Quote exactly the lines spanning from the top of the data below to the line that contains "[^9]: https://biz.teachme.jp/blog/manual-format-font/", including both.

Dataset entries:
▽
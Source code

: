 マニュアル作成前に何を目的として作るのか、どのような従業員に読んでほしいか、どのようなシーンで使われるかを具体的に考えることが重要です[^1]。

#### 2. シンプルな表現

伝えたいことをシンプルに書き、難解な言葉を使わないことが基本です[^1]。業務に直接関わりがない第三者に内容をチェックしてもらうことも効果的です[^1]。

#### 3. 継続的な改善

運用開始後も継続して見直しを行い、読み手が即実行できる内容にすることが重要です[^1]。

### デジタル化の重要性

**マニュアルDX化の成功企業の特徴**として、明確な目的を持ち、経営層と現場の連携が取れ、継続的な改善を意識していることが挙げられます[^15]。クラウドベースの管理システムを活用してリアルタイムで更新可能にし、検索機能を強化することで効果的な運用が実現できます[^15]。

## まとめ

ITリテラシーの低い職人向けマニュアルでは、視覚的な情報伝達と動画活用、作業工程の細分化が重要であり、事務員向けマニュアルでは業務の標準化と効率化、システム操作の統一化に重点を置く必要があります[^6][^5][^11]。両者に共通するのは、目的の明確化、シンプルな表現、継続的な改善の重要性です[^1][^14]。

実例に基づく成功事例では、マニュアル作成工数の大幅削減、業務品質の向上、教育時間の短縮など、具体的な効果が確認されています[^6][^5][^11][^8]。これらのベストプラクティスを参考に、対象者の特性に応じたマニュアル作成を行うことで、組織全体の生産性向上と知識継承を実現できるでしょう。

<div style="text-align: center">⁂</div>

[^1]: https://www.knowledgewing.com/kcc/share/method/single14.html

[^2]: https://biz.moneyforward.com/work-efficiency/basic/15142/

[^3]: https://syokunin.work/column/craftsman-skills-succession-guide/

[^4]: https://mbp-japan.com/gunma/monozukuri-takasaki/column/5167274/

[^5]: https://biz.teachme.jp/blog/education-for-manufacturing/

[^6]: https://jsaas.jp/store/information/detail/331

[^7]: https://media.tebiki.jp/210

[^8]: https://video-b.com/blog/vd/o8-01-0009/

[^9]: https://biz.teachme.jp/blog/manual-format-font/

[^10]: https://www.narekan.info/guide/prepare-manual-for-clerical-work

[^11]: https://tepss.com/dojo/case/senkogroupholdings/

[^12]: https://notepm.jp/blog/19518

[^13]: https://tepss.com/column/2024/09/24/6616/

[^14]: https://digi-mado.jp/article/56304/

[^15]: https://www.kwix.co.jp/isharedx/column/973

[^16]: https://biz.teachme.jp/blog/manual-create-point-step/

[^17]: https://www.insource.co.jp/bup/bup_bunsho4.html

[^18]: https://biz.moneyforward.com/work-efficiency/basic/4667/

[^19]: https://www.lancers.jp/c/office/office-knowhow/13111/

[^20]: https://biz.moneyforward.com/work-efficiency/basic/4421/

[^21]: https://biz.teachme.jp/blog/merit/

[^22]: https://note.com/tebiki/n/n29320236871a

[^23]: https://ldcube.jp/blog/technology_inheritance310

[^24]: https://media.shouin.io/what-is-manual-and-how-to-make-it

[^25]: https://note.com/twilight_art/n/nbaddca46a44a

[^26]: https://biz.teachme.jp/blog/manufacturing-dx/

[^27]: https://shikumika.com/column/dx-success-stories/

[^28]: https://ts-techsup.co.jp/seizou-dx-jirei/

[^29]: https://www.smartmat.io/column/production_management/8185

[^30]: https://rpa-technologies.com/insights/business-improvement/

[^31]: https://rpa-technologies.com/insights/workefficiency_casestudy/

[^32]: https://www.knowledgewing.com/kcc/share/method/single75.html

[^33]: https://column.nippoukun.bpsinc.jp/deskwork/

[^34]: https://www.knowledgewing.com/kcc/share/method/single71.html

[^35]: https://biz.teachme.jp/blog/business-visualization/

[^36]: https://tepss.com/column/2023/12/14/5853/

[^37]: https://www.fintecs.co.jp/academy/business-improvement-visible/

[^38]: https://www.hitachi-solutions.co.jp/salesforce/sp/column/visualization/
△
EXERCISE SOLUTION:
Source code

: マニュアル作成前に何を目的として作るのか、どのような従業員に読んでほしいか、どのようなシーンで使われるかを具体的に考えることが重要です[^1]。

#### 2. シンプルな表現

伝えたいことをシンプルに書き、難解な言葉を使わないことが基本です[^1]。業務に直接関わりがない第三者に内容をチェックしてもらうことも効果的です[^1]。

#### 3. 継続的な改善

運用開始後も継続して見直しを行い、読み手が即実行できる内容にすることが重要です[^1]。

### デジタル化の重要性

**マニュアルDX化の成功企業の特徴**として、明確な目的を持ち、経営層と現場の連携が取れ、継続的な改善を意識していることが挙げられます[^15]。クラウドベースの管理システムを活用してリアルタイムで更新可能にし、検索機能を強化することで効果的な運用が実現できます[^15]。

## まとめ

ITリテラシーの低い職人向けマニュアルでは、視覚的な情報伝達と動画活用、作業工程の細分化が重要であり、事務員向けマニュアルでは業務の標準化と効率化、システム操作の統一化に重点を置く必要があります[^6][^5][^11]。両者に共通するのは、目的の明確化、シンプルな表現、継続的な改善の重要性です[^1][^14]。

実例に基づく成功事例では、マニュアル作成工数の大幅削減、業務品質の向上、教育時間の短縮など、具体的な効果が確認されています[^6][^5][^11][^8]。これらのベストプラクティスを参考に、対象者の特性に応じたマニュアル作成を行うことで、組織全体の生産性向上と知識継承を実現できるでしょう。

<div style="text-align: center">⁂</div>

[^1]: https://www.knowledgewing.com/kcc/share/method/single14.html

[^2]: https://biz.moneyforward.com/work-efficiency/basic/15142/

[^3]: https://syokunin.work/column/craftsman-skills-succession-guide/

[^4]: https://mbp-japan.com/gunma/monozukuri-takasaki/column/5167274/

[^5]: https://biz.teachme.jp/blog/education-for-manufacturing/

[^6]: https://jsaas.jp/store/information/detail/331

[^7]: https://media.tebiki.jp/210

[^8]: https://video-b.com/blog/vd/o8-01-0009/

[^9]: https://biz.teachme.jp/blog/manual-format-font/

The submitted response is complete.